Ежиков вдруг смутился и, как провинившийся школьник, опустился на стул.
Архип все время преспокойно тянул чай (боже, сколько он опорожнил чашек!), отдувался и отирал платком пот, изредка насмешливо покачивая своею огненно-рыжей головою. После того как Серафим Николаич умолк, он шумно и наскоро высосал последнюю каплю чая с блюдечка и произнес, обращаясь ко мне:
- Насчет лунок - это он верно. Народ глуп. Народ сказывает, что за морем лунки накопаны, одна подле другой, и на закате и на восходе… Вот в эти лунки солнце и хоронится на ночь. Знамо, брешут!
- Это верно, что брешут, - согласился я, - как же солнце может прятаться в лунки, коли оно наутро совсем с другой стороны выходит?
- А уж это планида! - развел руками Архип.
- Что за слово такое! - с негодованием вскрикнул Ежиков и, как ужаленный, вскочил со стула, - ну, что это за планида, скажи, сделай милость?
- Вона! известно что - произволение!
На этот раз развел руками Ежиков.
- Вы ведь что думаете, - обратился он ко мне, - ведь он говорит теперь: "Народ глуп", - но знаете ли, я положительно уверен, что сам он в эти "лунки" верит и ничем вы его с них не собьете… О, ни за что не собьете!.. И это, знаете, просто ужасно… Ужасно!.. - Он опять скорыми и частыми шажками заходил по комнате и порывисто задергал свою бородку…
Архип не сразу ответил. Он сначала встал, степенно помолился, поблагодарил "за чай, за сахар" и, уж выходя из комнаты, небрежно проронил:
- Уж как ты там хошь, Миколаич, а земле тоже вертеться не приходится. Это уж прямо надо сказать. Это ведь, паря, не веретено!..
Впрочем, Архип не придавал, по-видимому, особого значения солнечной системе, ибо разговор о ней поддерживал вяло. Далеко не с таким интересом, как вопрос о "братьх" и "енаральстве".
- Видите, видите! - возмущался Серафим Николаич неуважением Архипа к авторитету "Коперников, Галилеев и Ньютонов".
По уходе Архипа и после того как Ежиков почти совершенно уже успокоился, я полюбопытствовал узнать, в чем же видит он raison detre своего проживания в деревне, если деревня эта остается совершенно чужда ему, как вместилищу "драгоценных знаний".

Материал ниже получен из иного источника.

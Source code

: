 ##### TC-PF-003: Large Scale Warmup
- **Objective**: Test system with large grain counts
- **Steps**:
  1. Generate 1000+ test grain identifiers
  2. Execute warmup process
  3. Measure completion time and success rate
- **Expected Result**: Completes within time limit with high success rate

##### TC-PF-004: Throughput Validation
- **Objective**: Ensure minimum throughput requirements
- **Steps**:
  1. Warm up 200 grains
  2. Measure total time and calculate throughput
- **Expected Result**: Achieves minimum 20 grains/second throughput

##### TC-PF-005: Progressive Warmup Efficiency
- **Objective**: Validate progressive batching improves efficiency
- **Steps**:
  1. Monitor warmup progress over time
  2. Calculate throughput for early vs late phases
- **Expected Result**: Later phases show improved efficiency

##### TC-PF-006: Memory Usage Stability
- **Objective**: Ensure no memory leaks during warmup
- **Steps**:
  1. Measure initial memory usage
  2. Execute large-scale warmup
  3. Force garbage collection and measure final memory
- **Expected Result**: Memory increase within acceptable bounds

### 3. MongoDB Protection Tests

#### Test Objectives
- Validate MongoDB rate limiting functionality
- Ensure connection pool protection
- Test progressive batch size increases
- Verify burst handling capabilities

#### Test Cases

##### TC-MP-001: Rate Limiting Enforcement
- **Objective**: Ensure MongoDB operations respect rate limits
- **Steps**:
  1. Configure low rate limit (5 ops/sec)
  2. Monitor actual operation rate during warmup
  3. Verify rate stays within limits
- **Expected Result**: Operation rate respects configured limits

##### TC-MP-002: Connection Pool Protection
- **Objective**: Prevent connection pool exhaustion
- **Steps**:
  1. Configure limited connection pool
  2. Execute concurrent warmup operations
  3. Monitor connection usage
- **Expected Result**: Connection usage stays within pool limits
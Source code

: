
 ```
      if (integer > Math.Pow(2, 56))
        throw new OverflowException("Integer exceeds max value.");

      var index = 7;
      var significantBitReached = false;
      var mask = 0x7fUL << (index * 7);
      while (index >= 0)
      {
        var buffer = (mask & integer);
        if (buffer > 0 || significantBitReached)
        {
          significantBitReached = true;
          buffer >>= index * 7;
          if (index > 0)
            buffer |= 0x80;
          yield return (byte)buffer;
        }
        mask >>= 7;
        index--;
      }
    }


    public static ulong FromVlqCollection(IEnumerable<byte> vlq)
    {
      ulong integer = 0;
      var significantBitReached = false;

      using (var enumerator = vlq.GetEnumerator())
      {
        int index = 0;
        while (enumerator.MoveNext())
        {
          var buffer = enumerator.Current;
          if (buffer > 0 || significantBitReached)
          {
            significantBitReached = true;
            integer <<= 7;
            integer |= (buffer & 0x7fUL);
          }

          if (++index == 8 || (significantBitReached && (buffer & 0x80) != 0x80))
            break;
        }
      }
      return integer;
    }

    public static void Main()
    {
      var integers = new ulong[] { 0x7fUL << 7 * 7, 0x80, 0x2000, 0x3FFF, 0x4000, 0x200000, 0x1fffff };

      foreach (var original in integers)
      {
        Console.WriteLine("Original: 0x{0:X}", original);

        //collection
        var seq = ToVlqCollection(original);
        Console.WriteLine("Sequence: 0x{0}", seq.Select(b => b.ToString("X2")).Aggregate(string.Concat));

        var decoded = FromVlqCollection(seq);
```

- Как бы вам сказать… - ответил он, - как ни грустно признаться, но только роль капли, долбящей камень, дает мне мир с моею совестью… Только роль капли. О, это не романтично, знаете, и от этой капли до белой лошади красавца Лафайета и до красивых шелковых знамен очень далеко, но, видите ли, вся суть-то пока в этом… О, слова нет, это тяжело, ужасно тяжело, но это и единственный путь наш… И, знаете ли, у этого сухого и как бы невыразимо прозаичного пути есть своя подкладка, которая пожалуй что и любому поэту дала бы богатую тему!.. - Ежиков оживился и заблестел. Помирить народ с "детьми бича", расширить его мысль, просветить его разум и, главное, снять повязку с его глаз, научить его различать врагов от друзей своих… о, это, знаете ли, такая задача, такая… И задачу эту именно нам, интеллигенции, необходимо, неизбежно надо выполнить… И необходимо отучить народ судить о нас либо как о барах, либо - о блаженных шутах каких-то, о каких-то немцах с русской речью - вот что необыкновенно важно!.. И этот путь - единственный путь наш… Это медленный путь, вы скажете? О, несомненно медленный, я знаю, и это ужасно, но все-таки неизбежно… Я погорячился недавно и наговорил о них много злых вещей… Это, видите, опять-таки нельзя иначе, это, знаете ли, плоть и кровь во мне говорит, но не разум… О, нисколько не разум!.. Когда я злюсь на них - во мне говорит романтик, который скучает иногда без шума развеваемых по ветру знамен и без видимого разгрома враждебных бастионов… И это неважно… Пусть… пусть я не вижу следов копотливой работы… И не увижу… Разум и совесть мои говорят мне: "Да, капля долбит камень…" И я долблю… И вы замечайте прогресс: нынче меня, как колебателя основ, мужики крутят вожжами и преподносят господину становому приставу (и не подумайте - за что-либо "важное" крутят, о нет, - просто за "лунки"… и скручивание за "лунки"-то я именно и подразумеваю), - а завтра уже не крутят, а зовут "блаженным", послезавтра, еще уступка - меня величают "блаженненьким"… И придет день… О, непременно придет! - восторженно воскликнул Серафим Николаич, и народ сердцем своим широким полюбит "кающегося дворянина". И полюбит не за "душевность" его - этак-то он иногда и помещиков своих любил и от этого избави боже, - а именно за знание и за честность… За честность полюбит, и это главное!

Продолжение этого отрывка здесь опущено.